→ **Extracted data**:
((
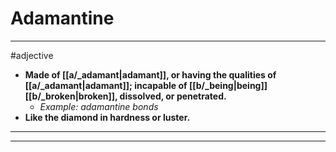 # Adamantine
---
#adjective
- **Made of [[a/_adamant|adamant]], or having the qualities of [[a/_adamant|adamant]]; incapable of [[b/_being|being]] [[b/_broken|broken]], dissolved, or penetrated.**
	- _Example: adamantine bonds_
- **Like the diamond in hardness or luster.**
---
---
))
→ **Problem details**: The records above are to be transcribed in full, with images omitted.

→ **Task result**:
 # Adamantine
---
#adjective
- **Made of [[a/_adamant|adamant]], or having the qualities of [[a/_adamant|adamant]]; incapable of [[b/_being|being]] [[b/_broken|broken]], dissolved, or penetrated.**
	- _Example: adamantine bonds_
- **Like the diamond in hardness or luster.**
---
---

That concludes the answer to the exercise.